Joshua Cool with his grandparents Tony and Pamela Mandry
Joshua Cool with his grandparents Tony and Pamela Mandry

WATCHING Pam and Tony Mandry interact with the special little boy they have dedicated their lives to brings a lump to the throat and a tear to the eye.

The amazing pair have cared for their grandson, six-year-old Joshua Cool, for virtually all of his life. Their enthusiasm and drive has not faltered - and it shows.

For Joshua is blind, he can’t talk, walk, or even really move, yet his little face and eyes, framed with long, thick, black eyelashes, light up, when his grandparents touch him, speak to him and play with his favourite squeaky toys.

He is their life.

It is a very different life than they had ever planned when they were married at Hartlepool Register Office 16 years ago on July 15, 1995.Tony and Pam’s futures took an unexpected turn on July 3, 2004, when a completely healthy 15-day-old Joshua was burned with a cigarette, and shaken so violently by his father Paul Cool that he suffered severe brain injuries and bleeding to his eyes.

In fact the helpless baby’s head swelled up to twice its original size and his tongue puffed up so much it would not fit into his mouth.

Tony, who gave up his job as a process operator to care for his grandson and Joshua’s older sibling, said: “I knew seven years ago that he was going to come home with us.

“I’ll always remember walking past the window of the hospital room and seeing him, and then going in and seeing his head so swollen and tubes coming from absolutely everywhere.

“I knew it was bad but as soon as I looked at him I knew he was a fighter and I said to Pam ‘he’s coming home with us’.

“She didn’t dare think too positively in case the worst happened but he did, just like I’d said.

“We weren’t allowed to touch him at first because of his head but the first time the doctors said he was allowed out it was Pam who held him and fed him his bottle.

“From that moment I think he became a nana’s boy as though he associates her smell and sound with comfort. I believe that our Joshua thinks ‘if I whinge or have a groan, nana’s going to come.”

He added: “Seven years have just flown by, and Joshua’s fought all the way.
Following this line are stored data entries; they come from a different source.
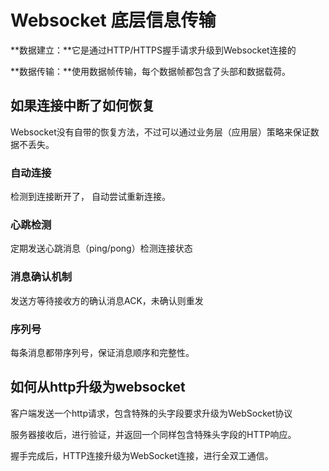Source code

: # Websocket 底层信息传输

**数据建立：**它是通过HTTP/HTTPS握手请求升级到Websocket连接的

**数据传输：**使用数据帧传输，每个数据帧都包含了头部和数据载荷。

## 如果连接中断了如何恢复

Websocket没有自带的恢复方法，不过可以通过业务层（应用层）策略来保证数据不丢失。

### 自动连接

检测到连接断开了， 自动尝试重新连接。

### 心跳检测

定期发送心跳消息（ping/pong）检测连接状态

### 消息确认机制

发送方等待接收方的确认消息ACK，未确认则重发

### 序列号

每条消息都带序列号，保证消息顺序和完整性。

## 如何从http升级为websocket

客户端发送一个http请求，包含特殊的头字段要求升级为WebSocket协议

服务器接收后，进行验证，并返回一个同样包含特殊头字段的HTTP响应。

握手完成后，HTTP连接升级为WebSocket连接，进行全双工通信。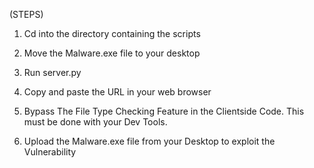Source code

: (STEPS)

1) Cd into the directory containing the scripts

2) Move the Malware.exe file to your desktop 

3) Run server.py

4) Copy and paste the URL in your web browser

5) Bypass The File Type Checking Feature in the Clientside Code. This must be done with your Dev Tools.

6) Upload the Malware.exe file from your Desktop to exploit the Vulnerability 
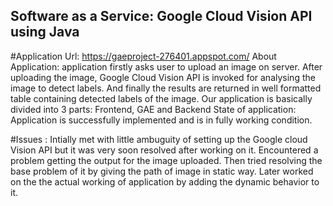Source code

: ## Software as a Service: Google Cloud Vision API using Java
#Application Url: https://gaeproject-276401.appspot.com/
About Application:  application firstly asks user to upload an image on server. After uploading the image, Google Cloud Vision API is invoked for analysing the image to detect labels. And finally the results are returned in well formatted table containing detected labels of the image. Our application is basically divided into 3 parts: Frontend, GAE and Backend
State of application: Application is successfully implemented and is in fully working condition.


#Issues :
Intially met with little ambuguity of setting up the Google cloud Vision API but it was very soon resolved after working on it.
Encountered a problem getting the output for the image uploaded. Then tried resolving the base problem of it by giving the path of image in static way.
Later worked on the the actual working of application by adding the dynamic behavior to it.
He’s an inspiration.”

But do they see themselves as inspirational?

“You don’t know how many people say that,” said Tony.

“They say ‘how do you do it’, but you just do, we don’t see it as anything special. If you’re put in the situation we found ourselves in then you just get on and do it.

“You’d do anything for your grandchildren in that situation, end of. I’d put my life on the line for these kids, that’s how much I, we, love them.”

It also seems like their love for each other has grown, when many couples may be driven apart by the extra stress, work and sheer tiredness.

Tony said: “I think we’ve got stronger, I really do. If it wasn’t for Pam I don’t know what I would have done, she’s the absolute rock of this family.

“We put our lives on hold all those years ago but we both agree that it’s absolutely worth it as long as Joshua and the other grandkids are happy. We’ve got five grandkids and we’re here for all of them.”

Pam, a former hospital worker, who gets up to see to Joshua several times a night, agreed, saying: “It has definitely brought us closer together and we are stronger. It’s not all doom and gloom, we do have a laugh together.

“I try not to dwell on what happened to Joshua. I try to look to the future at the achievements he’s made and his funny little personality.

“I don’t want us to live our lives always remembering the past, I want us to get on with our lives for us and all the kids.”

Tony finds it harder to forget, however, and often thinks about what Joshua would have been like had he not been disabled for life.

“I still think now what he might have been like,” said Tony. “What his voice might have been like and hearing him shout ‘nana and granda’, what football team he would support, would he be playing football, it’s always there.”

Another thing not far from Tony’s thoughts is Joshua’s dad, who was jailed for seven years in 2005 for the crimes against his son, which Teesside Crown Court Judge Les Spittle described as “abhorrent”.

The now 29-year-old was released on licence in March 2009 after serving just four years of his sentence, and just weeks ago that licence expired.

“He’s apparently living in Newcastle”, said Tony. “I think it’s disgraceful that he could come here and stand on my drive if he wanted to. He’s an animal and he should be locked up forever after what he did. He’s living a free life, and Joshua is doing life.

“I feel like I’m always looking over my shoulder and I’m always checking people out. Like the other day I saw someone who was the absolute pop of him and I could feel the anger. It wasn’t him though but I’m always suspicious.

“He wouldn’t get anywhere near them, I’d do anything for them as any father or grandfather would.”

The pair have done everything they can for Joshua, even adapting their Lancaster Road home to suit his needs with a new driveway, stairlift, shower, hoists, light shows and swings.

They even endure countless repeats of singer Rod Stewart’s CDs “because Joshua loves him!”